Qui i più sottili argomenti metafisici e logici vengono mirabilmente presentati e subito dopo accantonati con incuranza, come altrettanti giocattoli del Figlio del Cielo – quasi a dimostrarci l’angustia di quel che consideriamo essere il pensiero. Indenni da ogni morbo morale, queste pagine sottintendono che «la bontà e la giustizia sono soltanto locande di passaggio degli antichi sovrani» e che «il rito non è altro che un fiore superficiale del Tao, l’inizio del disordine». Il loro modello è una ininterrotta metamorfosi, simile a quella del cielo e delle acque: la morte vi è assorbita con una disinvoltura quale mai più fu raggiunta.

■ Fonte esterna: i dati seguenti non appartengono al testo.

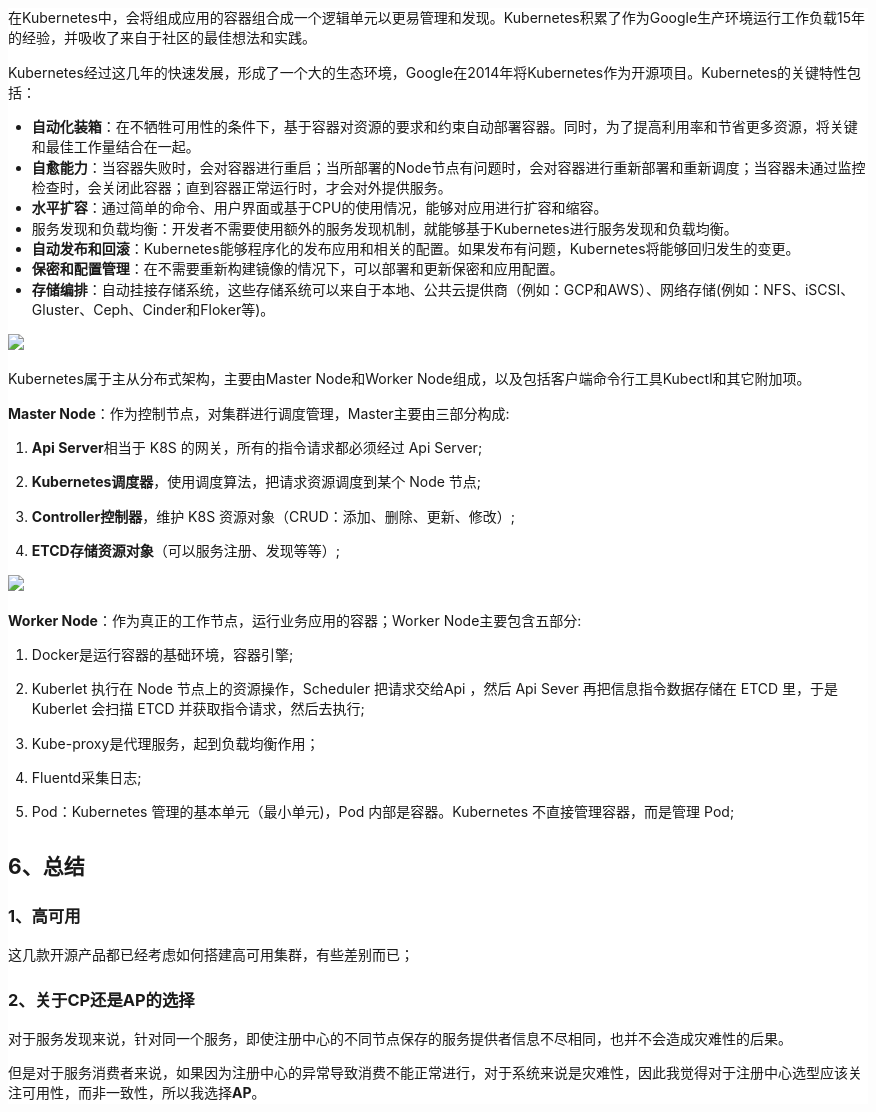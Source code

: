 在Kubernetes中，会将组成应用的容器组合成一个逻辑单元以更易管理和发现。Kubernetes积累了作为Google生产环境运行工作负载15年的经验，并吸收了来自于社区的最佳想法和实践。

Kubernetes经过这几年的快速发展，形成了一个大的生态环境，Google在2014年将Kubernetes作为开源项目。Kubernetes的关键特性包括：

- **自动化装箱**：在不牺牲可用性的条件下，基于容器对资源的要求和约束自动部署容器。同时，为了提高利用率和节省更多资源，将关键和最佳工作量结合在一起。
- **自愈能力**：当容器失败时，会对容器进行重启；当所部署的Node节点有问题时，会对容器进行重新部署和重新调度；当容器未通过监控检查时，会关闭此容器；直到容器正常运行时，才会对外提供服务。
- **水平扩容**：通过简单的命令、用户界面或基于CPU的使用情况，能够对应用进行扩容和缩容。
- 服务发现和负载均衡：开发者不需要使用额外的服务发现机制，就能够基于Kubernetes进行服务发现和负载均衡。
- **自动发布和回滚**：Kubernetes能够程序化的发布应用和相关的配置。如果发布有问题，Kubernetes将能够回归发生的变更。
- **保密和配置管理**：在不需要重新构建镜像的情况下，可以部署和更新保密和应用配置。
- **存储编排**：自动挂接存储系统，这些存储系统可以来自于本地、公共云提供商（例如：GCP和AWS）、网络存储(例如：NFS、iSCSI、Gluster、Ceph、Cinder和Floker等)。

![](https://www.java-family.cn/BlogImage/%E6%B3%A8%E5%86%8C%E4%B8%AD%E5%BF%83/21.png)
    

Kubernetes属于主从分布式架构，主要由Master Node和Worker Node组成，以及包括客户端命令行工具Kubectl和其它附加项。
    

**Master Node**：作为控制节点，对集群进行调度管理，Master主要由三部分构成:

1. **Api Server**相当于 K8S 的网关，所有的指令请求都必须经过 Api Server;

2. **Kubernetes调度器**，使用调度算法，把请求资源调度到某个 Node 节点;

3. **Controller控制器**，维护 K8S 资源对象（CRUD：添加、删除、更新、修改）;

4. **ETCD存储资源对象**（可以服务注册、发现等等）;

![](https://www.java-family.cn/BlogImage/%E6%B3%A8%E5%86%8C%E4%B8%AD%E5%BF%83/22.png)
       

**Worker Node**：作为真正的工作节点，运行业务应用的容器；Worker Node主要包含五部分:

1. Docker是运行容器的基础环境，容器引擎;       

2. Kuberlet 执行在 Node 节点上的资源操作，Scheduler 把请求交给Api ，然后 Api Sever 再把信息指令数据存储在 ETCD 里，于是 Kuberlet 会扫描 ETCD 并获取指令请求，然后去执行;

3. Kube-proxy是代理服务，起到负载均衡作用；

4. Fluentd采集日志;

5. Pod：Kubernetes 管理的基本单元（最小单元)，Pod 内部是容器。Kubernetes 不直接管理容器，而是管理 Pod;



## 6、总结



### 1、高可用       

这几款开源产品都已经考虑如何搭建高可用集群，有些差别而已；
      

### 2、关于CP还是AP的选择

对于服务发现来说，针对同一个服务，即使注册中心的不同节点保存的服务提供者信息不尽相同，也并不会造成灾难性的后果。

但是对于服务消费者来说，如果因为注册中心的异常导致消费不能正常进行，对于系统来说是灾难性，因此我觉得对于注册中心选型应该关注可用性，而非一致性，所以我选择**AP**。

Se la maggior parte dei libri è dedicata a illustrare ciò che tutti conoscono: «l’utilità dell’utile», il Zhuang-zi illumina ciò che nessuno sa: «l’utilità dell’inutile». Dell’autore che diede il suo nome al Zhuang-zi sappiamo che visse nel Nord della Cina e «fu un perfetto taoista, se non altro perché unica traccia della sua vita è un libro scintillante di genio e di fantasia», scriveva Marcel Granet. E sempre Granet precisava che «questo libro, tradotto e ritradotto, è propriamente intraducibile». La versione di Liou Kia-hway, recentemente accolta nella Bibliothèque de la Pléiade, si distingue fra le molte che sono state tentate per la sua qualità stilistica e per l’accorto equilibrio dell’interpretazione.